Things I Wish I Knew Before Coming To School
- Don’t buy sheets or lamps from Yale. In the end, they are rip-offs.
- Don’t pack too much. You do not need your entire ballerina figurine collection! But you will need lots of lamps (some buildings at Yale have very bad overhead lighting), a shower basket, rugs, posters, and lots of underwear (no one wants to do laundry).
- During the winter, New Haven can get colder than one thought possible . . . ever!
- Most importantly, you can do anything you want at Yale. If you want a class that is restricted to juniors and seniors, plead and beg if you have to, your enthusiasm will win you a spot. If you want to travel abroad but you do not have the money, just apply for all grants or ask financial aid . . . if you’re creative enough, there is a possibility they could cave.
- No matter how much you like a class, odds are you won’t go if it is before 9:30 a.m.
- Yale students aren’t that intimidating.
Tips to Succeed
- Don’t party too much. Freedom is great, but just because you can go out and get wasted every night, does not mean you should.

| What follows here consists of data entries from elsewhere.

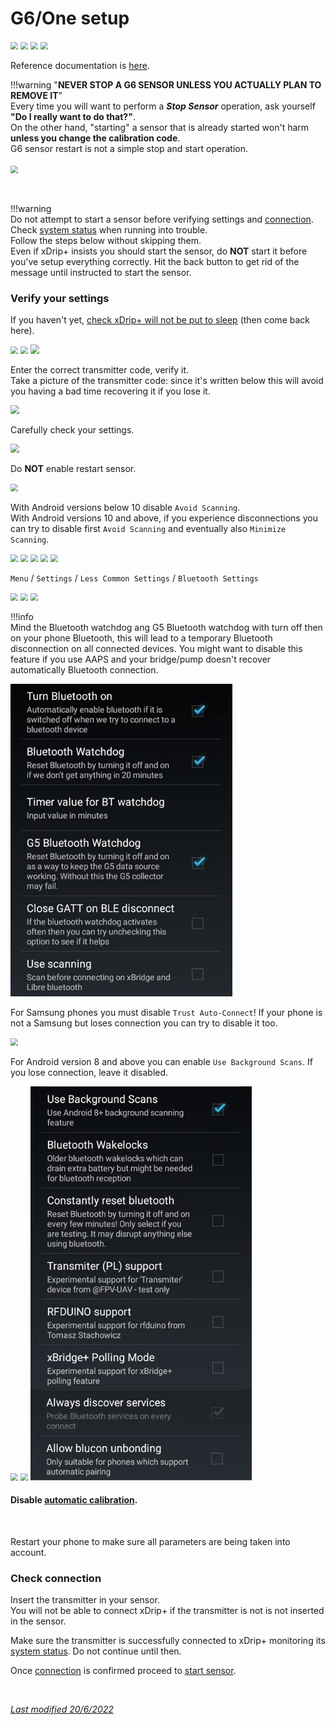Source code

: # G6/One setup

<img src="../../images/hamburger_menu.png" style="zoom:75%;" />  
<img src="../../images/M-S.png" style="zoom:75%;" />  
<img src="../../images/M-S-HDS.png" style="zoom:75%;" />  
<img src="../images/M-S-HDSlistB.png" style="zoom:75%;" />

Reference documentation is [here](https://navid200.github.io/xDrip/docs/Dexcom_page.html).

!!!warning "**NEVER STOP A G6 SENSOR UNLESS YOU ACTUALLY PLAN TO REMOVE IT**"  
    Every time you will want to perform a ***Stop Sensor*** operation, ask yourself **"Do I really want to do that?"**.  
    On the other hand, "starting" a sensor that is already started won't harm **unless you change the calibration code**.  
    G6 sensor restart is not a simple stop and start operation.      
    </br><img src="../images/M-StoSC.png" style="zoom:75%;" />

</br>

!!!warning  
    Do not attempt to start a sensor before verifying settings and [connection](../../troubleshoot/connection/).  
    Check [system status](../../troubleshoot/systemstatus/) when running into trouble.  
    Follow the steps below without skipping them.  
    Even if xDrip+ insists you should start the sensor, do **NOT** start it before you've setup everything correctly.  Hit the back button to get rid of the message until instructed to start the sensor.

### Verify your settings

If you haven't yet, [check xDrip+ will not be put to sleep](../install/#make-sure-xdrip-will-not-be-put-to-sleep) (then come back here).

<img src="../../images/hamburger_menu.png" style="zoom:75%;" />

<img src="../../images/M-S.png" style="zoom:75%;" />

<img src="../../images/M-S-G56D.png" style="zoom:90%;" />

Enter the correct transmitter code, verify it.  
Take a picture of the transmitter code: since it's written below this will avoid you having a bad time recovering it if you lose it.

<img src="../../images/M-S-G56D1.png" style="zoom:90%;" />

Carefully check your settings.

<img src="../../images/M-S-G56D2.png" style="zoom:90%;" />

Do **NOT** enable restart sensor.

<img src="../images/M-S-G56D-G61.png" style="zoom:76%;" />

With Android versions below 10 disable `Avoid Scanning`.  
With Android versions 10 and above, if you experience disconnections you can try to disable first `Avoid Scanning` and eventually also `Minimize Scanning`.

<img src="../images/M-S-G56D-G52.png" style="zoom:75%;" />

<img src="../images/M-S-G56D-G62.png" style="zoom:75%;" />

<img src="../images/M-S-G56D-G54.png" style="zoom:75%;" />

<img src="../images/M-S-G56D-G55.png" style="zoom:75%;" />

<img src="../images/M-S-G56D-G56.png" style="zoom:75%;" />

</br>

`Menu` / `Settings` / `Less Common Settings` / `Bluetooth Settings`

<img src="../../images/hamburger_menu.png" style="zoom:75%;" />

<img src="../../images/M-S.png" style="zoom:75%;" />

<img src="../../images/M-S-LCS.png" style="zoom:75%;" />

!!!info  
    Mind the Bluetooth watchdog ang G5 Bluetooth watchdog with turn off then on your phone Bluetooth, this will lead to a temporary Bluetooth disconnection on all connected devices. You might want to disable this feature if you use AAPS and your bridge/pump doesn't recover automatically Bluetooth connection.

<img src="../images/M-S-LCS-BT-G1.png" style="zoom:76%;" />

For Samsung phones you must disable `Trust Auto-Connect`! If your phone is not a Samsung but loses connection you can try to disable it too.

<img src="../../images/M-S-LCS-BT-TAC.png" style="zoom:75%;" />

For Android version 8 and above you can enable `Use Background Scans`. If you lose connection, leave it disabled.

<img src="../images/M-S-LCS-BT-L3.png" style="zoom:75%;" />  
<img src="../images/M-S-LCS-BT-MK.png" style="zoom:75%;" />  
<img src="../images/M-S-LCS-BT-G2.png" style="zoom:76%;" />

#### Disable [automatic calibration](../../calibrate/advancedcal/#automatic-calibration).

</br>

Restart your phone to make sure all parameters are being taken into account.

### Check connection

Insert the transmitter in your sensor.  
You will not be able to connect xDrip+ if the transmitter is not is not inserted in the sensor.

Make sure the transmitter is successfully connected to xDrip+ monitoring its [system status](../../troubleshoot/systemstatus/#g5-and-g6). Do not continue until then.

Once [connection](../../troubleshoot/connection/) is confirmed proceed to [start sensor](../../use/startsensor/#g4-with-bridge-g5-and-g6).

</br>

[*Last modified 20/6/2022*](https://github.com/NightscoutFoundation/xDrip/releases/tag/2022.06.20b)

- Don’t take on too much. As a freshman, there’s a temptation to do everything, because everything seems so cool. But in the end, no matter how cool all 15 of your extracurricular activities are, they will seem like the bane of your existence.
- Explore different majors, before committing to your (parents’) dream of becoming a doctor, lawyer, or engineer.There are so many options out there, and Yale is a great place to discover some of them.
- Go to Masters’ Teas. These opportunities to spend the afternoon drinking tea and eating little sandwiches while listening to great people speak is invaluable. Some recent guests include singer and songwriter Carole King, Actor Bronson Pinchot, Writer Tobias Wolff, and political commentator Arianna Huffington.
- See your freshman counselor as the resource he or she is. This senior knows the ins and outs of Yale and can give you advice on everything from which classes are good to take to where to take your parents. They also remember what it is like to be a freshman, and they truly want to help you through it.
- That said, don’t study all the time. Yale is a strong academic school, but it is also so much more. What you can learn about life is often just as valuable as what you can learn about astronomy. Remember, there is only so much information your brain can retain at once.
- Try to quickly learn what type of class structure suits you best. Do you like large lectures, or do you crave personal interaction with your professors? Do you want to talk or listen? Do you like to take tests or write papers?
Urban Legends
- Campus pundits Porn ‘n Chicken (a club devoted to watching pornography and eating fried chicken) made the first Ivy League pornographic film. The Staxxx is set in Sterling Memorial Library’s Stacks (home to millions of dusty books) and has a cast of Yale students.
- The basic idea for Federal Express was submitted as a term paper at Yale . . . and only got a C.
- The movie The Skulls is based on Yale’s secret society, Skull and Bones (whose past members include President George W Bush and his father).
Traditions
- Class Day - During Class Day, the ceremony the day before Commencement, it is tradition for students to smoke a special tobacco out of a clay pipe and to wave good-bye to Yale with a white handkerchief. Today, students do this while wearing the silliest hats imaginable, which is a new tradition building on an old one.